Uzbek novelist (1907–1968)

Abdulla Qahhor (Note: ) (17 September 1907 – 24 May 1968) was a Soviet and Uzbek novelist, short story writer, poet, playwright, and literary translator. He is best known as the author of the 1951 novel Qoʻshchinor chiroqlari (The Lights of Kushchinar) and the 1958 novella Sinchalak.

Qahhor is considered to be one of the best Uzbek writers of the 20th century, and has been called the "Chekhov" of Uzbeks. He received the prestigious Stalin Prize in 1952, and became a National Writer of the Uzbek SSR in 1967. In 2000, Qahhor was posthumously awarded the Order of Outstanding Merit (Buyuk xizmatlari uchun), one of independent Uzbekistan's most prestigious awards.

==Life==
Abdulla Qahhor was born on 17 September 1907 in Kokand. (Note: Some sources claim that he was born in what is now the Asht District of Tajikistan.) According to some sources, his father was a blacksmith.

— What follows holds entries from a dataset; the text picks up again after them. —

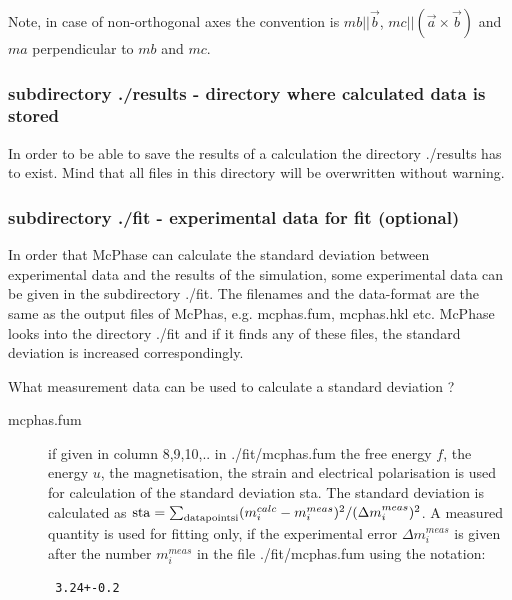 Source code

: 
Note, in case of non-orthogonal axes the convention 
is $mb||\vec b$, $mc||(\vec a \times \vec b)$ and $ma$ perpendicular to $mb$ and $mc$.

\subsubsection{subdirectory {\prg ./results} - directory where calculated data is stored}

In order to be able to save the results of a calculation the directory {\prg ./results} has to
exist. Mind that all files in this directory will be overwritten without warning. 

\subsubsection{subdirectory {\prg ./fit} - experimental data for fit (optional) } 

In order that {\prg McPhase} can calculate the standard deviation between
 experimental data and the results of the simulation, some experimental data
 can be given in the subdirectory {\prg ./fit}. The filenames and the data-format
 are the same as the output files of {\prg McPhas}, e.g. {\prg mcphas.fum}, {\prg mcphas.hkl}
 etc. {\prg McPhase} looks into the directory {\prg ./fit} and if it finds any
 of these files, the standard deviation is increased correspondingly. 

What measurement data can be used to calculate a standard deviation ?

\begin{description}
\item[{\prg mcphas.fum}] if given in column 8,9,10,.. in {\prg ./fit/mcphas.fum} the
            free energy $f$, the energy $u$, the magnetisation, the strain and electrical polarisation
             is used for calculation
	    of the standard deviation sta. The standard deviation is calculated
	    as ${\rm sta}=\sum_{\rm data points i} ({m}_i^{calc}-{m}_i^{meas})^2/({\Delta m}_i^{meas})^2$.
	    A measured quantity is used for fitting only, if the experimental error ${\Delta m}_i^{meas}$ is given
            after the number ${m}_i^{meas}$ in the file {\prg ./fit/mcphas.fum} 
            using the notation: \begin{verbatim} 3.24+-0.2 \end{verbatim}

\end{description}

According to other sources, his father was a shoemaker, or, alternatively, his family were farmers.

In 1930, Qahhor entered the pedagogical faculty of Central Asia State University, graduating in 1934. He became a member of the Communist Party in 1952. From 1954 to 1956, he was the Chairman of the Union of Writers of the Uzbek SSR.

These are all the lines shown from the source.